Patryk Chojnowski – brązowy medal na pocieszenie
- Szczegóły
- Kategoria: Aktualności
- Celem było ponowne zdobycia tytułu Mistrzów Polski, a brązowy medal jest na pocieszenie. Z drugiej strony sezon był bardzo trudny i… dziwny, więc dobrze, że jesteśmy znów na podium – mówi Patryk Chojnowski, który zdobył już 4 krążek w barwach Dekorglassu Działdowo w Lotto Superlidze.
W swoim 9 sezonie w rozgrywkach superligi Dekorglassu zdobył już 8 medali. Na koncie klubu z Działdowa jest 1 złoty, 2 srebrne i 5 brązowych.
- Z pewnością wszyscy w klubie, zawodnicy, trener, władze i kibice liczyliśmy na złoto, więc brąz nie jest rewelacyjnym osiągnięciem. Ale z drugiej strony sporo było różnych przeciwności w tym sezonie, walkowery przeciwko nam, moja kontuzja, brak Trulsa Moregarda, który zaczął grać w lidze szwedzkiej, kłopoty z przyjazdem Azjatów itd. Patrząc na to wszystko należy docenić, że Dekorglass znów jest wśród najlepszych i na podium – powiedział Patryk Chojnowski.
Poprzednio występował w Dekorglassie w latach 2014-2017, a powrócił do Działdowa w 2021 roku. Łącznie zdobył z drużyną 1 srebrny medal i 3 brązowe.
- Po drugim zwycięstwie w singlu w Igrzyskach Paraolimpijskich wróciłem do Dekorglassu z zamiarem wywalczenia tytułu Mistrza Polski.
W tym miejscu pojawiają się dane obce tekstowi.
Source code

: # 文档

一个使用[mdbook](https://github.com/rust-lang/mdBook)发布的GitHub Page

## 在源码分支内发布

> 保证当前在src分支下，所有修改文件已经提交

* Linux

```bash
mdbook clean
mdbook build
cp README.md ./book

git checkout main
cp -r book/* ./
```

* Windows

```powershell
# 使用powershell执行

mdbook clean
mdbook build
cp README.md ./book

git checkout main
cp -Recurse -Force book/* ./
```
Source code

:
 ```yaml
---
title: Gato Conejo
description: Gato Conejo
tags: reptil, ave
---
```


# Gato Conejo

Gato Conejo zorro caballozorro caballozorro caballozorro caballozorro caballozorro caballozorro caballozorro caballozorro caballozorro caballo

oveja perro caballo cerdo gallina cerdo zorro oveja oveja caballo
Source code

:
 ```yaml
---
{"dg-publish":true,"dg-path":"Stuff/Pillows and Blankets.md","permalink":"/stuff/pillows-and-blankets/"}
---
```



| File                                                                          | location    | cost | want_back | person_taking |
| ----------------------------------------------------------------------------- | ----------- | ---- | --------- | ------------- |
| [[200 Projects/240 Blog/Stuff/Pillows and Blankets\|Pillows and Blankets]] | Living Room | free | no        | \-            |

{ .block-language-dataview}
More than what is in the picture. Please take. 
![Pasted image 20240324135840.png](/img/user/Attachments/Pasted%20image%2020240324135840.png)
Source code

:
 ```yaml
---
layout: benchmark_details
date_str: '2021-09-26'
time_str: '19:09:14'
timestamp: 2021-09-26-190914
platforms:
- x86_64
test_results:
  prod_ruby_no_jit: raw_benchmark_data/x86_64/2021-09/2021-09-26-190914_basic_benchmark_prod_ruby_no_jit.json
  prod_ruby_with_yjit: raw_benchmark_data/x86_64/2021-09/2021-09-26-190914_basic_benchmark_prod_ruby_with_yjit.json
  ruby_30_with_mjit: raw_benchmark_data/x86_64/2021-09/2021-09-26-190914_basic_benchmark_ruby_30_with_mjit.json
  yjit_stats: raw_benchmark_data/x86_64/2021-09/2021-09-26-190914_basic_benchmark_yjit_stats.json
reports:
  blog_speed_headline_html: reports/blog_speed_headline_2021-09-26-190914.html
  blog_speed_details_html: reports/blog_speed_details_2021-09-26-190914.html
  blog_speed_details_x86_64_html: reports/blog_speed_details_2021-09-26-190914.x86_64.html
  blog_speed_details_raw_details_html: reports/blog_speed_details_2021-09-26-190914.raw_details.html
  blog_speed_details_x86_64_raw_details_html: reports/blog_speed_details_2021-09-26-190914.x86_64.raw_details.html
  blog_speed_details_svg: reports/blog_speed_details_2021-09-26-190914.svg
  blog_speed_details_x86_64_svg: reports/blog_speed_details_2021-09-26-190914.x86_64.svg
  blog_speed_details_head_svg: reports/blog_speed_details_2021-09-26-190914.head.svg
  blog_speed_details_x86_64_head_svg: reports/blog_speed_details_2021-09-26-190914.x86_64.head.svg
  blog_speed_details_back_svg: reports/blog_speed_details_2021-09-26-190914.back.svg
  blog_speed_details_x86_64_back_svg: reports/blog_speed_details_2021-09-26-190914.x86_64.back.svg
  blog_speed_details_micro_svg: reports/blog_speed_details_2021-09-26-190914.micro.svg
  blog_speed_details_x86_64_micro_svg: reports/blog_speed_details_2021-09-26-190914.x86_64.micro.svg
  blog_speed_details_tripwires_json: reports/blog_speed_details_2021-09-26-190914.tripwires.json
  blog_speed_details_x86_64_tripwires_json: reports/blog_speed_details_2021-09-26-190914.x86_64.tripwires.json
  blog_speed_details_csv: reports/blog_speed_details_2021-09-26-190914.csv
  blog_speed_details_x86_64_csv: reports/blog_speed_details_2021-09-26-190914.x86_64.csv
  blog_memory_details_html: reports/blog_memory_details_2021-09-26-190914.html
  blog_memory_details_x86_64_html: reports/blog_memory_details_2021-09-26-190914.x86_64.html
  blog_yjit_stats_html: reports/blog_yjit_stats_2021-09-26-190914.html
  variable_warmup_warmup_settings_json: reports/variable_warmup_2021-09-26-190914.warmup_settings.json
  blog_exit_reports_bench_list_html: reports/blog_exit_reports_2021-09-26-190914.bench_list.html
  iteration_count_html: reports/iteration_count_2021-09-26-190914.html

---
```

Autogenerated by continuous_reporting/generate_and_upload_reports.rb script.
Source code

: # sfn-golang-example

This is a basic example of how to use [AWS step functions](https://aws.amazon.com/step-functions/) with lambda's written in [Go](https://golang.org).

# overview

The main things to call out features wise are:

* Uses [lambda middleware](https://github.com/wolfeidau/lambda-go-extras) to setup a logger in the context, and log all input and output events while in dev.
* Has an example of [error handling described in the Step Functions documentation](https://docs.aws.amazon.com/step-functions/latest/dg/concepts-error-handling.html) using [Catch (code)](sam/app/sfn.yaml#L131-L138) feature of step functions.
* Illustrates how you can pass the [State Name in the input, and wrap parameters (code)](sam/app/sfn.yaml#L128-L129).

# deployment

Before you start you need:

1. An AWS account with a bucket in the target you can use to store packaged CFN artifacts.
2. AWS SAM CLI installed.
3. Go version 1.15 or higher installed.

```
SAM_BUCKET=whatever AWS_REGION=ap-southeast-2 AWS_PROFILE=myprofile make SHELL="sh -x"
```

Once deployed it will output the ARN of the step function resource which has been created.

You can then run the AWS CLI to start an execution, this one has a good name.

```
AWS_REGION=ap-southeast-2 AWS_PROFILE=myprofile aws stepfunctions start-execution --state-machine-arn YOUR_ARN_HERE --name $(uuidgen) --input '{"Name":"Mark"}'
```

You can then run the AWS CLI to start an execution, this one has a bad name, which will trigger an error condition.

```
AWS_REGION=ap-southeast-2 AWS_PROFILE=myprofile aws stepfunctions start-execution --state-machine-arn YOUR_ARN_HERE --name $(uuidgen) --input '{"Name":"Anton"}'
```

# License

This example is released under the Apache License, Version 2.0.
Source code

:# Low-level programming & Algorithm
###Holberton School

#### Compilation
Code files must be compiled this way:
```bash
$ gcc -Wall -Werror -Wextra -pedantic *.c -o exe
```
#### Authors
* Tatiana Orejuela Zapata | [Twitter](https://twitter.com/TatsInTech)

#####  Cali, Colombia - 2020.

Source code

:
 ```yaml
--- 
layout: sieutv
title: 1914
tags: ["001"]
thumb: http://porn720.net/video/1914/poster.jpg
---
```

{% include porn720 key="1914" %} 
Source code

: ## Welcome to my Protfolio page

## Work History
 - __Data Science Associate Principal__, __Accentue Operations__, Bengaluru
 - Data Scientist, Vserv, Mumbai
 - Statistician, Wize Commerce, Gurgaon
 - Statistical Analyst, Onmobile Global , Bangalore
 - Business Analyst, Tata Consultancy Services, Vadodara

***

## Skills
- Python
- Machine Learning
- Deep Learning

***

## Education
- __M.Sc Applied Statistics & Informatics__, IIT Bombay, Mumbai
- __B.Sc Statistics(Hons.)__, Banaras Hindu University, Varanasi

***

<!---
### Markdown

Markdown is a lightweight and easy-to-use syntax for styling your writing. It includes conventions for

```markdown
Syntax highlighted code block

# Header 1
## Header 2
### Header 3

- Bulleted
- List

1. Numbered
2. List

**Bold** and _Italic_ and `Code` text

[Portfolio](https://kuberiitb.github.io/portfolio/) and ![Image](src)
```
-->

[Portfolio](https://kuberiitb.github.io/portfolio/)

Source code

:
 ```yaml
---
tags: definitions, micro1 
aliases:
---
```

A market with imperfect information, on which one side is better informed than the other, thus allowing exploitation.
Później miałem przerwę w grze, ale cieszę się, że udało mi się wrócić do rywalizacji w grupie mistrzowskiej i play-off. Ale na pewno stać mnie na więcej i szkoda, że nie pomogłem zespołowi w półfinale, tzn. nie zdobyłem punktów – przyznał były Mistrz Polski w grze pojedynczej.
W półfinale Dekorglass przegrał z Lotto Polski Cukier Gwiazdą Bydgoszcz 2:3 i 0:3, a Patryk Chojnowski 2 razy uległ Vladislavowi Ursu.
- W rewanżu nie miałem zbyt wiele do powiedzenia, bo rywalowi niemal wszystko wychodziło. Dobrze mi serwował, a sam świetnie odbierał. Do tego grał i ryzykowanie, i skutecznie – ocenił Patryk Chojnowski.
- W rewanżu nie miałem zbyt wiele do powiedzenia, bo rywalowi niemal wszystko wychodziło. Dobrze mi serwował, a sam świetnie odbierał. Do tego grał i ryzykowanie, i skutecznie – ocenił Patryk Chojnowski.
Dla niego to nie koniec sezonu, bowiem od środy 11 maja zagra w zawodach osób niepełnosprawnych ITTF Fa40 Slovenia Para Open w Laško.
- Zgodnie z regulaminem trzeba wystąpić w dwóch turniejach, aby móc jesienią zagrać w Mistrzostwach Świata. Ale nastąpiły też inne zmiany, nie ma już drużynówki, w której byliśmy mocni, a są deble i miksty. Niestety nie mogę grać razem np. z Natalią Partyką – dodał Patryk Chojnowski.